Les loyers ont progressé moins que l'inflation.

Les loyers ont progressé moins que l'inflation. - Gerard Julien - AFP

Depuis 2007, les loyers augmentent moins vite que l'inflation. Et depuis 2014, les loyers ont en moyenne diminué entre deux locataires. Résultat, de moins en moins de propriétaires réalisent des travaux d'amélioration et d'entretien dans le bien loué, constate le dernier observatoire Clameur.

Cela vaut-il encore le coup pour un propriétaire de faire des travaux avant de remettre en location son logement? L'observatoire des loyers de Clameur, qui regroupe les professionnels du secteur de l'immobilier, vient de publier son bilan pour l'année 2018 et tire une nouvelle fois le signal d'alarme. "En dépit du rebond d'activité en 2018, le marché locatif privé n'a pas retrouvé sa vigueur de la première moitié des années 2000", constate l'organisme. Et plusieurs indicateurs inquiètent particulièrement l'association.

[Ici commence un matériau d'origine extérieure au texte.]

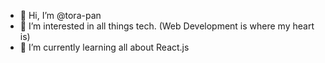 - 👋 Hi, I’m @tora-pan
- 👀 I’m interested in all things tech. (Web Development is where my heart is)
- 🌱 I’m currently learning all about React.js

<!---
tora-pan/tora-pan is a ✨ special ✨ repository because its `README.md` (this file) appears on your GitHub profile.
You can click the Preview link to take a look at your changes.
--->
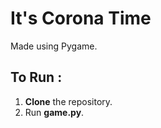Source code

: # It's Corona Time
Made using Pygame.

## To Run :
1. **Clone** the repository.
2. Run **game.py**.
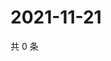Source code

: # 2021-11-21

共 0 条

<!-- BEGIN WEIBO -->
<!-- 最后更新时间 Sun Nov 21 2021 22:00:32 GMT+0800 (China Standard Time) -->

<!-- END WEIBO -->
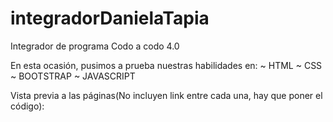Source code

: # integradorDanielaTapia
Integrador de programa Codo a codo 4.0

En esta ocasión, pusimos a prueba nuestras habilidades en:
~ HTML
~ CSS
~ BOOTSTRAP
~ JAVASCRIPT

Vista previa a las páginas(No incluyen link entre cada una, hay que poner el código): 
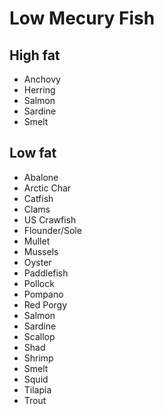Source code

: # Low Mecury Fish

## High fat

* Anchovy
* Herring
* Salmon
* Sardine
* Smelt

## Low fat

* Abalone
* Arctic Char
* Catfish
* Clams
* US Crawfish
* Flounder/Sole
* Mullet
* Mussels
* Oyster
* Paddlefish
* Pollock
* Pompano
* Red Porgy
* Salmon
* Sardine
* Scallop
* Shad
* Shrimp
* Smelt
* Squid
* Tilapia
* Trout
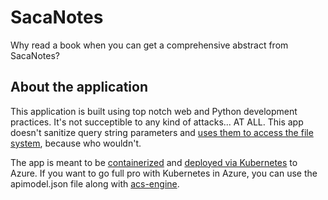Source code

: # SacaNotes
Why read a book when you can get a comprehensive abstract from SacaNotes?

## About the application
This application is built using top notch web and Python development practices. It's not succeptible to any kind of attacks... AT ALL. This app doesn't sanitize query string parameters and [uses them to access the file system](container/src/main.py#L38-L41), because who wouldn't.

The app is meant to be [containerized](container/Dockerfile) and [deployed via Kubernetes](kubernetes/books-deployment.yaml) to Azure. If you want to go full pro with Kubernetes in Azure, you can use the apimodel.json file along with [acs-engine](https://github.com/Azure/acs-engine).  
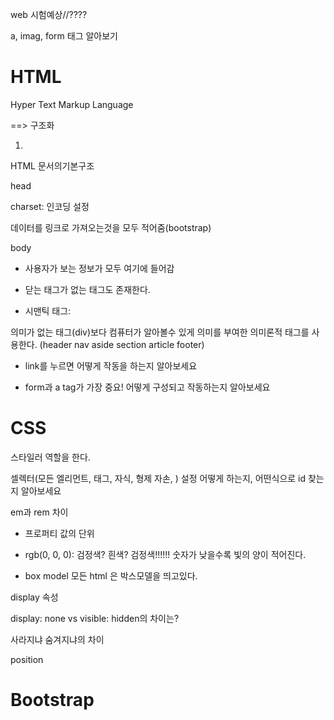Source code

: web 시험예상//????

a, imag, form 태그 알아보기

# HTML

Hyper Text Markup Language

==> 구조화

1.

HTML 문서의기본구조

head

charset: 인코딩 설정

데이터를 링크로 가져오는것을 모두 적어줌(bootstrap)



body

- 사용자가 보는 정보가 모두 여기에 들어감

- 닫는 태그가 없는 태그도 존재한다.



- 시맨틱 태그: 

의미가 없는 태그(div)보다 컴퓨터가 알아볼수 있게 의미를 부여한 의미론적 태그를 사용한다. (header nav aside section article footer)



- link를 누르면 어떻게 작동을 하는지 알아보세요

- form과 a tag가 가장 중요! 어떻게 구성되고 작동하는지 알아보세요





# CSS

스타일러 역할을 한다.

셀렉터(모든 엘리먼트, 태그, 자식, 형제 자손, ) 설정 어떻게 하는지, 어떤식으로  id 찾는지 알아보세요

em과 rem 차이

- 프로퍼티 값의 단위
- rgb(0, 0, 0): 검정색? 흰색? 검정색!!!!!! 숫자가 낮을수록 빛의 양이 적어진다.

- box model 모든 html 은 박스모델을 띄고있다.



display 속성

display: none vs visible: hidden의 차이는?

사라지냐 숨겨지냐의 차이



position





# Bootstrap

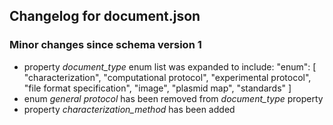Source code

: ## Changelog for document.json

### Minor changes since schema version 1

* property *document_type* enum list was expanded to include:
    "enum": [
        "characterization",
        "computational protocol",
        "experimental protocol",
        "file format specification",
        "image",
        "plasmid map",
        "standards"
    ]
* enum *general protocol* has been removed from *document_type* property
* property *characterization_method* has been added
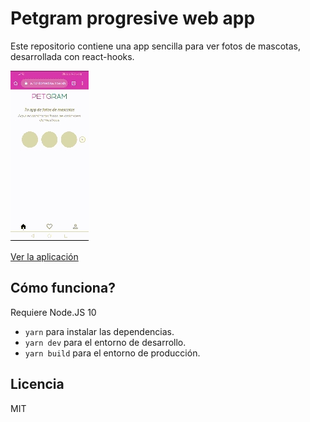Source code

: # Petgram progresive web app

Este repositorio contiene una app sencilla para ver fotos de mascotas, desarrollada con react-hooks.

![Captura de la App](./readme-static/captura.gif)

[Ver la aplicación](https://react-advanced-rcrdmedina.ricrdomedina.now.sh/)

## Cómo funciona?

Requiere Node.JS 10

* `yarn` para instalar las dependencias.
* `yarn dev` para el entorno de desarrollo.
* `yarn build` para el entorno de producción.

## Licencia 

MIT
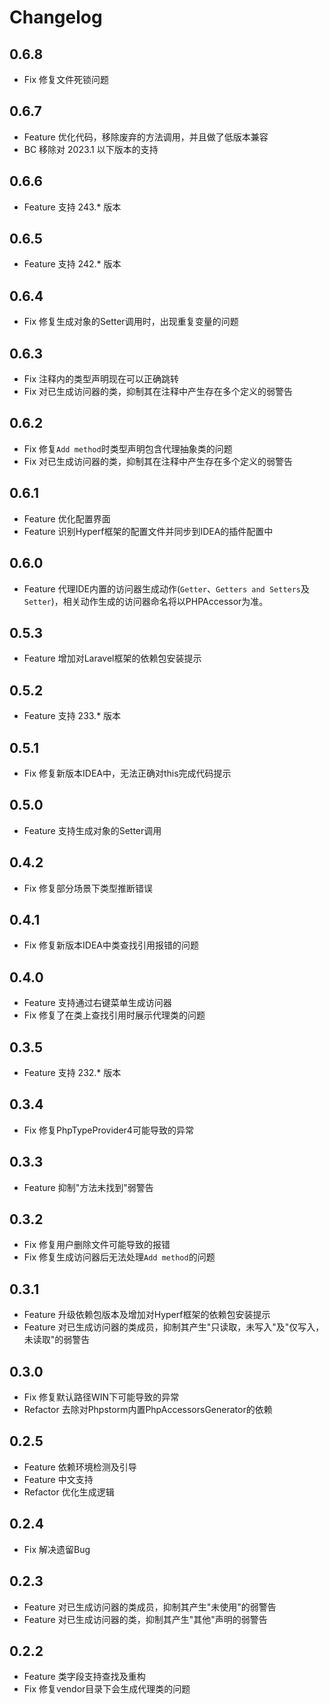 # Changelog

## 0.6.8

* Fix 修复文件死锁问题

## 0.6.7

* Feature 优化代码，移除废弃的方法调用，并且做了低版本兼容
* BC 移除对 2023.1 以下版本的支持

## 0.6.6

* Feature 支持 243.* 版本

## 0.6.5

* Feature 支持 242.* 版本

## 0.6.4

* Fix 修复生成对象的Setter调用时，出现重复变量的问题

## 0.6.3

* Fix 注释内的类型声明现在可以正确跳转
* Fix 对已生成访问器的类，抑制其在注释中产生存在多个定义的弱警告

## 0.6.2

* Fix 修复`Add method`时类型声明包含代理抽象类的问题
* Fix 对已生成访问器的类，抑制其在注释中产生存在多个定义的弱警告

## 0.6.1

* Feature 优化配置界面
* Feature 识别Hyperf框架的配置文件并同步到IDEA的插件配置中

## 0.6.0

* Feature 代理IDE内置的访问器生成动作(`Getter`、`Getters and Setters`及`Setter`)，相关动作生成的访问器命名将以PHPAccessor为准。

## 0.5.3

* Feature 增加对Laravel框架的依赖包安装提示

## 0.5.2

* Feature 支持 233.* 版本

## 0.5.1

* Fix 修复新版本IDEA中，无法正确对this完成代码提示

## 0.5.0

* Feature 支持生成对象的Setter调用

## 0.4.2

* Fix 修复部分场景下类型推断错误

## 0.4.1

* Fix 修复新版本IDEA中类查找引用报错的问题

## 0.4.0

* Feature 支持通过右键菜单生成访问器
* Fix 修复了在类上查找引用时展示代理类的问题

## 0.3.5

* Feature 支持 232.* 版本

## 0.3.4

* Fix 修复PhpTypeProvider4可能导致的异常

## 0.3.3

* Feature 抑制"方法未找到"弱警告

## 0.3.2

* Fix 修复用户删除文件可能导致的报错
* Fix 修复生成访问器后无法处理`Add method`的问题

## 0.3.1

* Feature 升级依赖包版本及增加对Hyperf框架的依赖包安装提示
* Feature 对已生成访问器的类成员，抑制其产生"只读取，未写入"及"仅写入，未读取"的弱警告

## 0.3.0

* Fix 修复默认路径WIN下可能导致的异常
* Refactor 去除对Phpstorm内置PhpAccessorsGenerator的依赖

## 0.2.5

* Feature 依赖环境检测及引导
* Feature 中文支持
* Refactor 优化生成逻辑

## 0.2.4

* Fix 解决遗留Bug

## 0.2.3

* Feature 对已生成访问器的类成员，抑制其产生"未使用"的弱警告
* Feature 对已生成访问器的类，抑制其产生"其他"声明的弱警告

## 0.2.2

* Feature 类字段支持查找及重构
* Fix 修复vendor目录下会生成代理类的问题
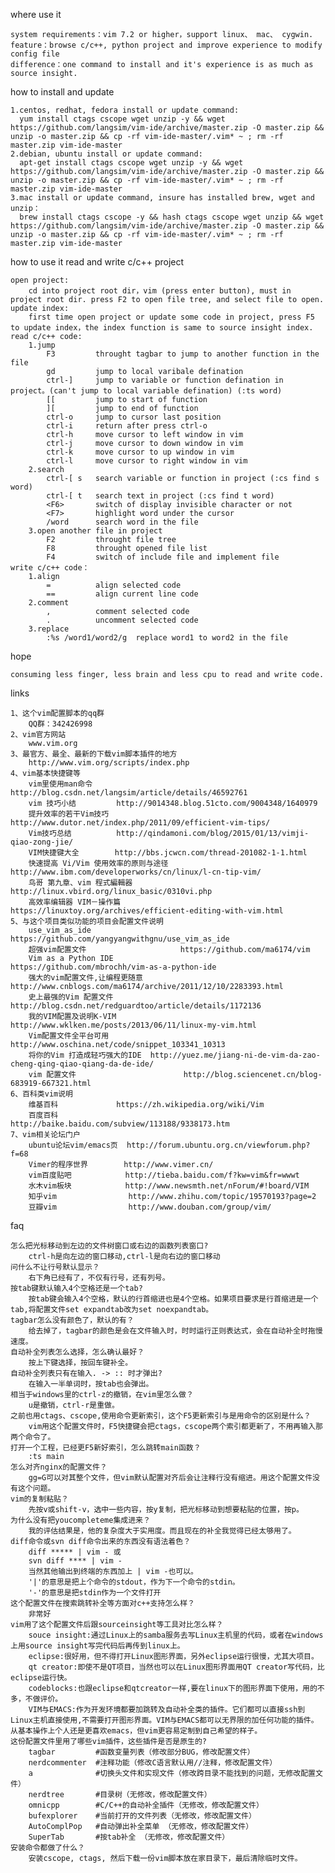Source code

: where use it
    
    system requirements：vim 7.2 or higher，support linux、 mac、 cygwin.
    feature：browse c/c++, python project and improve experience to modify config file
    difference：one command to install and it's experience is as much as source insight.


how to install and update

    1.centos, redhat, fedora install or update command:
      yum install ctags cscope wget unzip -y && wget https://github.com/langsim/vim-ide/archive/master.zip -O master.zip && unzip -o master.zip && cp -rf vim-ide-master/.vim* ~ ; rm -rf master.zip vim-ide-master
    2.debian, ubuntu install or update command:
      apt-get install ctags cscope wget unzip -y && wget https://github.com/langsim/vim-ide/archive/master.zip -O master.zip && unzip -o master.zip && cp -rf vim-ide-master/.vim* ~ ; rm -rf master.zip vim-ide-master
    3.mac install or update command, insure has installed brew, wget and unzip：
      brew install ctags cscope -y && hash ctags cscope wget unzip && wget https://github.com/langsim/vim-ide/archive/master.zip -O master.zip && unzip -o master.zip && cp -rf vim-ide-master/.vim* ~ ; rm -rf master.zip vim-ide-master


how to use it read and write c/c++ project

    open project:
        cd into project root dir，vim (press enter button), must in project root dir. press F2 to open file tree, and select file to open.
    update index:
        first time open project or update some code in project, press F5 to update index，the index function is same to source insight index.
    read c/c++ code:
        1.jump
            F3         throught tagbar to jump to another function in the file
            gd         jump to local varibale defination
            ctrl-]     jump to variable or function defination in project。(can't jump to local variable defination) (:ts word)
            [[         jump to start of function
            ][         jump to end of function
            ctrl-o     jump to cursor last position
            ctrl-i     return after press ctrl-o
            ctrl-h     move cursor to left window in vim
            ctrl-j     move cursor to down window in vim
            ctrl-k     move cursor to up window in vim
            ctrl-l     move cursor to right window in vim
        2.search
            ctrl-[ s   search variable or function in project (:cs find s word)
            ctrl-[ t   search text in project (:cs find t word)
            <F6>       switch of display invisible character or not 
            <F7>       highlight word under the cursor 
            /word      search word in the file
        3.open another file in project
            F2         throught file tree
            F8         throught opened file list
            F4         switch of include file and implement file
    write c/c++ code：
        1.align
            =          align selected code
            ==         align current line code
        2.comment
            ,          comment selected code
            .          uncomment selected code
        3.replace
            :%s /word1/word2/g  replace word1 to word2 in the file


hope

    consuming less finger, less brain and less cpu to read and write code.


links

    1、这个vim配置脚本的qq群
        QQ群：342426998
    2、vim官方网站
        www.vim.org
    3、最官方、最全、最新的下载vim脚本插件的地方
        http://www.vim.org/scripts/index.php
    4、vim基本快捷键等
        vim里使用man命令     http://blog.csdn.net/langsim/article/details/46592761
        vim 技巧小结         http://9014348.blog.51cto.com/9004348/1640979
        提升效率的若干Vim技巧  http://www.dutor.net/index.php/2011/09/efficient-vim-tips/
        Vim技巧总结          http://qindamoni.com/blog/2015/01/13/vimji-qiao-zong-jie/
        VIM快捷键大全        http://bbs.jcwcn.com/thread-201082-1-1.html
        快速提高 Vi/Vim 使用效率的原则与途径   http://www.ibm.com/developerworks/cn/linux/l-cn-tip-vim/
        鸟哥 第九章、vim 程式編輯器            http://linux.vbird.org/linux_basic/0310vi.php
        高效率编辑器 VIM－操作篇               https://linuxtoy.org/archives/efficient-editing-with-vim.html
    5、与这个项目类似功能的项目会配置文件说明
        use_vim_as_ide                      https://github.com/yangyangwithgnu/use_vim_as_ide
        超强vim配置文件                     https://github.com/ma6174/vim
        Vim as a Python IDE                 https://github.com/mbrochh/vim-as-a-python-ide
        强大的vim配置文件,让编程更随意      http://www.cnblogs.com/ma6174/archive/2011/12/10/2283393.html
        史上最强的Vim 配置文件              http://blog.csdn.net/redguardtoo/article/details/1172136
        我的VIM配置及说明K-VIM              http://www.wklken.me/posts/2013/06/11/linux-my-vim.html
        Vim配置文件全平台可用               http://www.oschina.net/code/snippet_103341_10313
        将你的Vim 打造成轻巧强大的IDE  http://yuez.me/jiang-ni-de-vim-da-zao-cheng-qing-qiao-qiang-da-de-ide/
        vim 配置文件                        http://blog.sciencenet.cn/blog-683919-667321.html
    6、百科类vim说明
        维基百科             https://zh.wikipedia.org/wiki/Vim
        百度百科             http://baike.baidu.com/subview/113188/9338173.htm
    7、vim相关论坛门户
        ubuntu论坛vim/emacs页  http://forum.ubuntu.org.cn/viewforum.php?f=68
        Vimer的程序世界        http://www.vimer.cn/
        vim百度贴吧            http://tieba.baidu.com/f?kw=vim&fr=wwwt
        水木vim板块            http://www.newsmth.net/nForum/#!board/VIM
        知乎vim                http://www.zhihu.com/topic/19570193?page=2
        豆瓣vim                http://www.douban.com/group/vim/


faq

    怎么把光标移动到左边的文件树窗口或右边的函数列表窗口?
        ctrl-h是向左边的窗口移动,ctrl-l是向右边的窗口移动
    问什么不让行号默认显示？
        右下角已经有了，不仅有行号，还有列号。
    按tab键默认输入4个空格还是一个tab?
        按tab键会输入4个空格，默认的行首缩进也是4个空格。如果项目要求是行首缩进是一个tab,将配置文件set expandtab改为set noexpandtab。
    tagbar怎么没有颜色了，默认的有？
        给去掉了，tagbar的颜色是会在文件输入时，时时运行正则表达式，会在自动补全时拖慢速度。
    自动补全列表怎么选择，怎么确认最好？
        按上下键选择，按回车键补全。
    自动补全列表只有在输入. -> :: 时才弹出?
        在输入一半单词时，按tab也会弹出。
    相当于windows里的ctrl-z的撤销，在vim里怎么做？
        u是撤销，ctrl-r是重做。
    之前也用ctags、cscope,使用命令更新索引，这个F5更新索引与是用命令的区别是什么？
        vim用这个配置文件时，F5快捷键会把ctags，cscope两个索引都更新了，不用再输入那两个命令了。
    打开一个工程，已经更F5新好索引，怎么跳转main函数？
        :ts main
    怎么对齐nginx的配置文件？
        gg=G可以对其整个文件，但vim默认配置对齐后会让注释行没有缩进。用这个配置文件没有这个问题。
    vim的复制粘贴？
        先按v或shift-v，选中一些内容，按y复制，把光标移动到想要粘贴的位置，按p。
    为什么没有把youcompleteme集成进来？
        我的评估结果是，他的复杂度大于实用度。而且现在的补全我觉得已经太够用了。
    diff命令或svn diff命令出来的东西没有语法着色？
        diff ***** | vim - 或
        svn diff **** | vim -
        当然其他输出到终端的东西加上 | vim -也可以。
        '|'的意思是把上个命令的stdout，作为下一个命令的stdin。
        '-'的意思是把stdin作为一个文件打开
    这个配置文件在搜索跳转补全等方面对c++支持怎么样？
        非常好
    vim用了这个配置文件后跟sourceinsight等工具对比怎么样？
        souce insight:通过Linux上的samba服务去写Linux主机里的代码，或者在windows上用source insight写完代码后再传到linux上。
        eclipse:很好用，但不得打开Linux图形界面，另外eclipse运行很慢，尤其大项目。
        qt creator:即使不是QT项目，当然也可以在Linux图形界面用QT creator写代码，比eclipse运行快。
        codeblocks:也跟eclipse和qtcreator一样,要在linux下的图形界面下使用，用的不多，不做评价。
        VIM与EMACS:作为开发环境都要加跳转及自动补全类的插件。它们都可以直接ssh到Linux主机直接使用,不需要打开图形界面。VIM与EMACS都可以无界限的加任何功能的插件。从基本操作上个人还是更喜欢emacs，但vim更容易定制到自己希望的样子。
    这份配置文件里用了哪些vim插件，这些插件是否是原生的?
        tagbar         #函数变量列表（修改部分BUG，修改配置文件）
        nerdcommenter  #注释功能（修改C语言默认用//注释，修改配置文件）
        a              #切换头文件和实现文件（修改跨目录不能找到的问题，无修改配置文件）
        nerdtree       #目录树（无修改，修改配置文件）
        omnicpp        #C/C++的自动补全插件（无修改，修改配置文件）
        bufexplorer    #当前打开的文件列表（无修改，修改配置文件）
        AutoComplPop   #自动弹出补全菜单 （无修改，修改配置文件）
        SuperTab       #按tab补全 （无修改，修改配置文件）
    安装命令都做了什么？
        安装cscope, ctags, 然后下载一份vim脚本放在家目录下，最后清除临时文件。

Tout d'abord, la progression des loyers du parc privé est restée, l'an dernier, inférieure à l'inflation. En effet, sur l'ensemble de la France, l'augmentation des loyers de marché (c'est-à-dire à la relocation ou lors d'une première mise en location dans le parc privé et hors charges) a été limitée à 1,4% quand l'inflation, elle, a progressé de 1,8% selon l'Insee. Une tendance qui n'est pas récente. Depuis 2007, les loyers de marché augmentent moins vite que l'inflation. Ils ont ainsi progressé de 1% par an contre une inflation annuelle moyenne de 1,2% sur la période.

Pour Clameur, les explications sont multiples: "Ce mouvement (…) trouve son origine dans la montée du chômage et la moindre progression voire la diminution des revenus (retraités, fonctionnaires, agriculteurs, …) qui ont fortement pesé sur le pouvoir d’achat des candidats à la location". Ce qui n'a pas été compensé par des transferts sociaux, au contraire. "Dans le même temps, l’absence de revalorisation des aides personnelles au logement, puis à partir de 2012 le durcissement de leurs conditions d’octroi et plus récemment leur diminution ont affecté les clientèles les plus fragiles que le parc locatif privé accueille largement", ajoute l'organisme. Un mouvement amplifié depuis 2015, par la reprise de l'accession à la propriété qui "a contribué au départ des locataires aux revenus moyens et élevés et à leur remplacement par des candidats relativement moins aisés".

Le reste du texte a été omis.